Concurrent indexing and searching can easily saturate 1000 IOPs. Why not use instance-attached storage instead?
You can reduce merging by increasing the indexing buffer (default 10% of heap), and use only as many client-side indexing threads, and as many shards, as necessary to achieve your required indexing throughput. For example, in the extreme of 1 shard on the node and 1 client-side indexing thread, ES/Lucene would only ever write a single segment to disk the size of your indexing buffer, greatly reducing the later merge load.
You can also force ES to use only a single thread for merging. This may cause merges to fall behind in your use case, eventually forcing ES to throttle incoming indexing, but it should reduce the worst case IOPs.

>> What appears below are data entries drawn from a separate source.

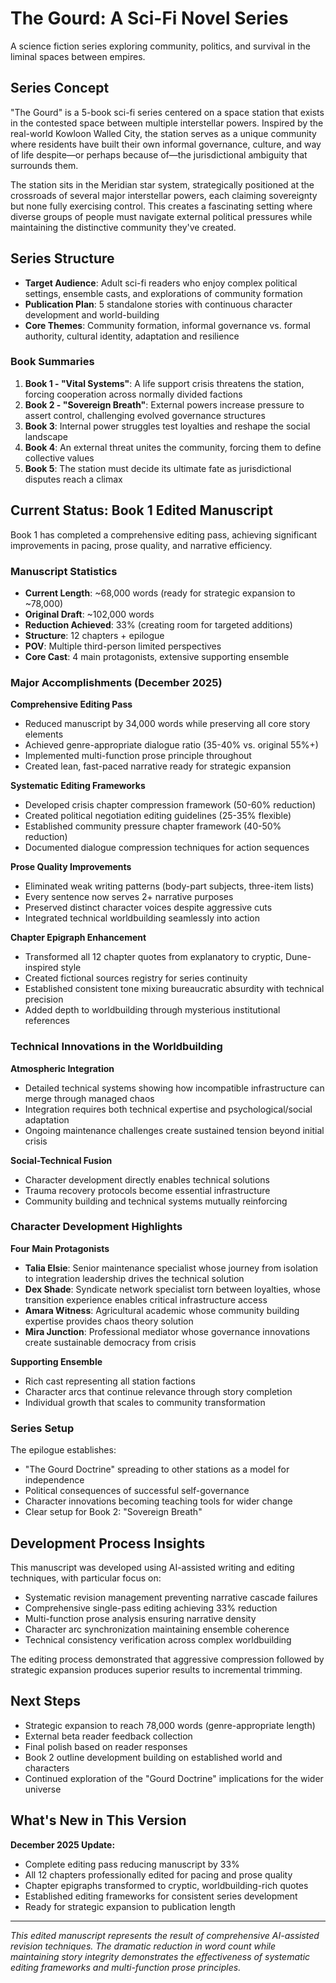 # The Gourd: A Sci-Fi Novel Series

A science fiction series exploring community, politics, and survival in the liminal spaces between empires.

## Series Concept

"The Gourd" is a 5-book sci-fi series centered on a space station that exists in the contested space between multiple interstellar powers. Inspired by the real-world Kowloon Walled City, the station serves as a unique community where residents have built their own informal governance, culture, and way of life despite—or perhaps because of—the jurisdictional ambiguity that surrounds them.

The station sits in the Meridian star system, strategically positioned at the crossroads of several major interstellar powers, each claiming sovereignty but none fully exercising control. This creates a fascinating setting where diverse groups of people must navigate external political pressures while maintaining the distinctive community they've created.

## Series Structure

- **Target Audience**: Adult sci-fi readers who enjoy complex political settings, ensemble casts, and explorations of community formation
- **Publication Plan**: 5 standalone stories with continuous character development and world-building
- **Core Themes**: Community formation, informal governance vs. formal authority, cultural identity, adaptation and resilience

### Book Summaries
1. **Book 1 - "Vital Systems"**: A life support crisis threatens the station, forcing cooperation across normally divided factions
2. **Book 2 - "Sovereign Breath"**: External powers increase pressure to assert control, challenging evolved governance structures
3. **Book 3**: Internal power struggles test loyalties and reshape the social landscape
4. **Book 4**: An external threat unites the community, forcing them to define collective values
5. **Book 5**: The station must decide its ultimate fate as jurisdictional disputes reach a climax

## Current Status: Book 1 Edited Manuscript

Book 1 has completed a comprehensive editing pass, achieving significant improvements in pacing, prose quality, and narrative efficiency.

### Manuscript Statistics
- **Current Length**: ~68,000 words (ready for strategic expansion to ~78,000)
- **Original Draft**: ~102,000 words
- **Reduction Achieved**: 33% (creating room for targeted additions)
- **Structure**: 12 chapters + epilogue
- **POV**: Multiple third-person limited perspectives
- **Core Cast**: 4 main protagonists, extensive supporting ensemble

### Major Accomplishments (December 2025)

**Comprehensive Editing Pass**
- Reduced manuscript by 34,000 words while preserving all core story elements
- Achieved genre-appropriate dialogue ratio (35-40% vs. original 55%+)
- Implemented multi-function prose principle throughout
- Created lean, fast-paced narrative ready for strategic expansion

**Systematic Editing Frameworks**
- Developed crisis chapter compression framework (50-60% reduction)
- Created political negotiation editing guidelines (25-35% flexible)
- Established community pressure chapter framework (40-50% reduction)
- Documented dialogue compression techniques for action sequences

**Prose Quality Improvements**
- Eliminated weak writing patterns (body-part subjects, three-item lists)
- Every sentence now serves 2+ narrative purposes
- Preserved distinct character voices despite aggressive cuts
- Integrated technical worldbuilding seamlessly into action

**Chapter Epigraph Enhancement**
- Transformed all 12 chapter quotes from explanatory to cryptic, Dune-inspired style
- Created fictional sources registry for series continuity
- Established consistent tone mixing bureaucratic absurdity with technical precision
- Added depth to worldbuilding through mysterious institutional references

### Technical Innovations in the Worldbuilding

**Atmospheric Integration**
- Detailed technical systems showing how incompatible infrastructure can merge through managed chaos
- Integration requires both technical expertise and psychological/social adaptation
- Ongoing maintenance challenges create sustained tension beyond initial crisis

**Social-Technical Fusion**
- Character development directly enables technical solutions
- Trauma recovery protocols become essential infrastructure
- Community building and technical systems mutually reinforcing

### Character Development Highlights

**Four Main Protagonists**
- **Talia Elsie**: Senior maintenance specialist whose journey from isolation to integration leadership drives the technical solution
- **Dex Shade**: Syndicate network specialist torn between loyalties, whose transition experience enables critical infrastructure access
- **Amara Witness**: Agricultural academic whose community building expertise provides chaos theory solution
- **Mira Junction**: Professional mediator whose governance innovations create sustainable democracy from crisis

**Supporting Ensemble**
- Rich cast representing all station factions
- Character arcs that continue relevance through story completion
- Individual growth that scales to community transformation

### Series Setup

The epilogue establishes:
- "The Gourd Doctrine" spreading to other stations as a model for independence
- Political consequences of successful self-governance
- Character innovations becoming teaching tools for wider change
- Clear setup for Book 2: "Sovereign Breath"

## Development Process Insights

This manuscript was developed using AI-assisted writing and editing techniques, with particular focus on:
- Systematic revision management preventing narrative cascade failures
- Comprehensive single-pass editing achieving 33% reduction
- Multi-function prose analysis ensuring narrative density
- Character arc synchronization maintaining ensemble coherence
- Technical consistency verification across complex worldbuilding

The editing process demonstrated that aggressive compression followed by strategic expansion produces superior results to incremental trimming.

## Next Steps

- Strategic expansion to reach 78,000 words (genre-appropriate length)
- External beta reader feedback collection
- Final polish based on reader responses
- Book 2 outline development building on established world and characters
- Continued exploration of the "Gourd Doctrine" implications for the wider universe

## What's New in This Version

**December 2025 Update:**
- Complete editing pass reducing manuscript by 33%
- All 12 chapters professionally edited for pacing and prose quality
- Chapter epigraphs transformed to cryptic, worldbuilding-rich quotes
- Established editing frameworks for consistent series development
- Ready for strategic expansion to publication length

---

*This edited manuscript represents the result of comprehensive AI-assisted revision techniques. The dramatic reduction in word count while maintaining story integrity demonstrates the effectiveness of systematic editing frameworks and multi-function prose principles.*
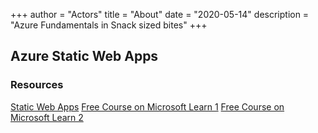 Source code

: +++
author = "Actors"
title = "About"
date = "2020-05-14"
description = "Azure Fundamentals in Snack sized bites"
+++

## Azure Static Web Apps 

### Resources


[Static Web Apps](https://www.jhand.dev/14)
[Free Course on Microsoft Learn 1](https://jhand.dev/16)
[Free Course on Microsoft Learn 2](https://www.jhand.dev/17) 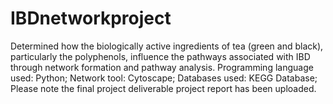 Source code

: # IBDnetworkproject
Determined how the biologically active ingredients of tea (green and black), particularly the polyphenols, influence the pathways associated with IBD through network formation and pathway analysis.
Programming language used: Python;
Network tool: Cytoscape; 
Databases used: KEGG Database;
Please note the final project deliverable project report has been uploaded.
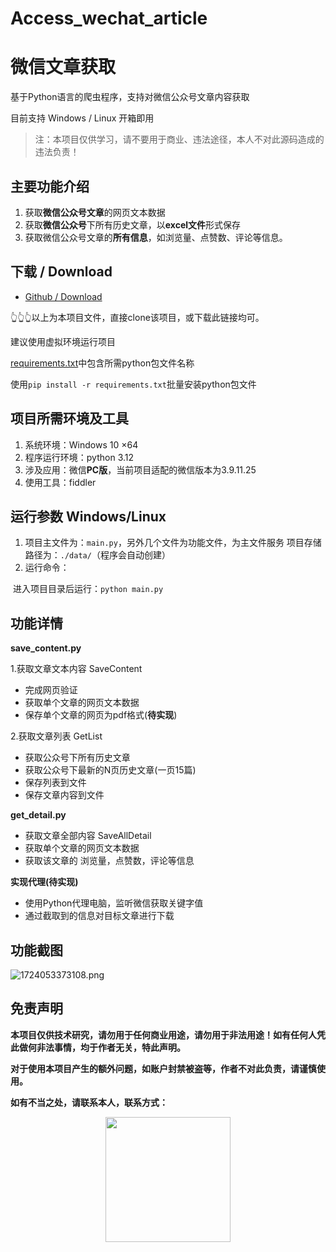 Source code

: # Access_wechat_article

# 微信文章获取

基于Python语言的爬虫程序，支持对微信公众号文章内容获取

目前支持 Windows / Linux 开箱即用

> 注：本项目仅供学习，请不要用于商业、违法途径，本人不对此源码造成的违法负责！

## 主要功能介绍

1. 获取**微信公众号文章**的网页文本数据
2. 获取**微信公众号**下所有历史文章，以**excel文件**形式保存
3. 获取微信公众号文章的**所有信息**，如浏览量、点赞数、评论等信息。

## 下载 / Download

- [Github / Download](https://github.com/yeximm/Access_wechat_article/archive/refs/heads/master.zip)

👆👆👆以上为本项目文件，直接clone该项目，或下载此链接均可。

建议使用虚拟环境运行项目

[requirements.txt](https://github.com/yeximm/Access_wechat_article/blob/master/requirements.txt)中包含所需python包文件名称

使用`pip install -r requirements.txt`批量安装python包文件

## 项目所需环境及工具

1. 系统环境：Windows 10 ×64
2. 程序运行环境：python 3.12
3. 涉及应用：微信**PC版**，当前项目适配的微信版本为3.9.11.25
4. 使用工具：fiddler

## 运行参数 Windows/Linux

1. 项目主文件为：`main.py`，另外几个文件为功能文件，为主文件服务
   项目存储路径为：`./data/`（程序会自动创建）
2. 运行命令：

​		进入项目目录后运行：`python main.py`

## 功能详情

**save_content.py**

1.获取文章文本内容 SaveContent

- 完成网页验证
- 获取单个文章的网页文本数据
- 保存单个文章的网页为pdf格式(**待实现**)

2.获取文章列表 GetList

- 获取公众号下所有历史文章
- 获取公众号下最新的N页历史文章(一页15篇)
- 保存列表到文件
- 保存文章内容到文件

**get_detail.py**

- 获取文章全部内容 SaveAllDetail
- 获取单个文章的网页文本数据
- 获取该文章的 浏览量，点赞数，评论等信息

**实现代理(待实现)**

- 使用Python代理电脑，监听微信获取关键字值
- 通过截取到的信息对目标文章进行下载

## 功能截图

![1724053373108.png](https://img.picui.cn/free/2024/08/19/66c2f77d6ee93.png)

## 免责声明

**本项目仅供技术研究，请勿用于任何商业用途，请勿用于非法用途！如有任何人凭此做何非法事情，均于作者无关，特此声明。**

**对于使用本项目产生的额外问题，如账户封禁被盗等，作者不对此负责，请谨慎使用。**

**如有不当之处，请联系本人，联系方式：**

<p align = "center">    
<img  src="https://m.dyeddie.top/?explorer/share/file&hash=d7c4lCzcZUnDHhBcdEdPgQyxQ8D9w6WNQ8VXqZwWiGFXkIP2TtoEAgaEamUgI_7AAQ" width="200" />
</p> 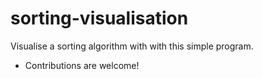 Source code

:# sorting-visualisation
Visualise a sorting algorithm with with this simple program.
+ Contributions are welcome!
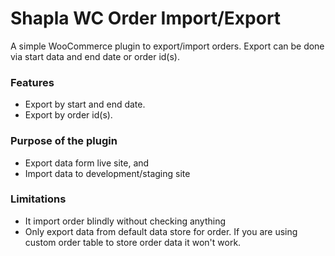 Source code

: # Shapla WC Order Import/Export

A simple WooCommerce plugin to export/import orders. Export can be done via start data and end date or order id(s).

### Features

* Export by start and end date.
* Export by order id(s).

### Purpose of the plugin

* Export data form live site, and
* Import data to development/staging site

### Limitations

* It import order blindly without checking anything
* Only export data from default data store for order. If you are using custom order table to store order data it won't
  work.

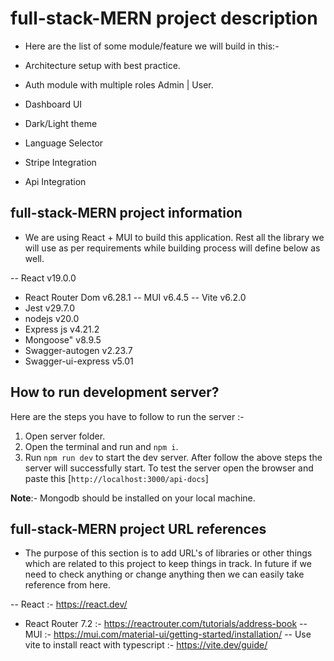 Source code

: 
# full-stack-MERN project description
- Here are the list of some module/feature we will build in this:- 

- Architecture setup with best practice.
- Auth module with multiple roles Admin | User.
- Dashboard UI
- Dark/Light theme
- Language Selector
- Stripe Integration
- Api Integration


## full-stack-MERN project information
- We are using React + MUI to build this application. Rest all the library we will use as per requirements while building process will define below as well. 

-- React v19.0.0 
- React Router Dom v6.28.1
-- MUI v6.4.5
-- Vite v6.2.0
- Jest v29.7.0
- nodejs v20.0
- Express js v4.21.2
- Mongoose" v8.9.5
- Swagger-autogen v2.23.7
- Swagger-ui-express v5.01

## How to run development server?
Here are the steps you have to follow to run the server :-
1. Open server folder.
2. Open the terminal and run and `npm i`.
3. Run `npm run dev` to start the dev server.
After follow the above steps the server will successfully start. To test the server open the browser and paste this [`http://localhost:3000/api-docs`]

**Note**:- Mongodb should be installed on your local machine. 


## full-stack-MERN project URL references 
- The purpose of this section is to add URL's of libraries or other things which are related to this project to keep things in track. In future if we need to check anything or change anything then we can easily take reference from here.

-- React :- https://react.dev/
- React Router 7.2 :- https://reactrouter.com/tutorials/address-book
-- MUI :- https://mui.com/material-ui/getting-started/installation/ 
-- Use vite to install react with typescript :- https://vite.dev/guide/
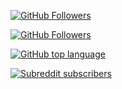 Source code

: <!-- # My-animations
Hey!
I am againzeenox.
You'll find all my animation codes HERE!
I use ManimCE to animate stuff.
It's a free-to-use Python library created by Grant Sanderson a.k.a. 3Blue1Brown.
I use Python because it's the only programming language I know. 
BYE! -->


[![GitHub Followers](https://img.shields.io/github/followers/againzeenox?label=GitHub%20followers&style=social)](https://github.com/againzeenox)

[![GitHub Followers](https://img.shields.io/github/forks/againzeenox/My-animations?label=Repo%20Forks&style=social)](https://github.com/againzeenox/My-animations)

[![GitHub top language](https://img.shields.io/github/languages/top/againzeenox/My-animations)](https://github.com/againzeenox/Project)

<!-- SAMES -->

[![Subreddit subscribers](https://img.shields.io/reddit/subreddit-subscribers/againzeenoxCOMMUNITY?label=Subreddit%20followers&style=social)](https://www.reddit.com/r/againzeenoxCOMMUNITY/) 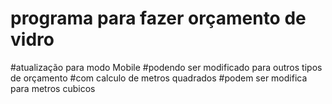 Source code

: # programa para fazer orçamento de vidro
#atualização para modo Mobile
#podendo ser modificado para outros tipos de orçamento
#com calculo de metros quadrados
#podem ser modifica para metros cubicos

That said, searching is potentially much more IOPS heavy than merging since it requires random access to e.g. the terms dictionary, stored fields. Merging is actually "best case" for the way AWS counts IOPS (see AWS IOPs) because it is a sequential read of all files being merged, and a sequential write of the files for the merged segment.
But still, that's a 2X cost (reading then writing). For SSD backed EBS it's 256 KB max single IOP size, 1000 IOPS gets you ~128 MB/sec writing throughput, which is in fact not that much for fastish CPUs.
Also, make sure your OS has plenty of free ram for IO caching. Set your JVM's heap to the smallest size that is needed, and leave the rest of the RAM to the OS.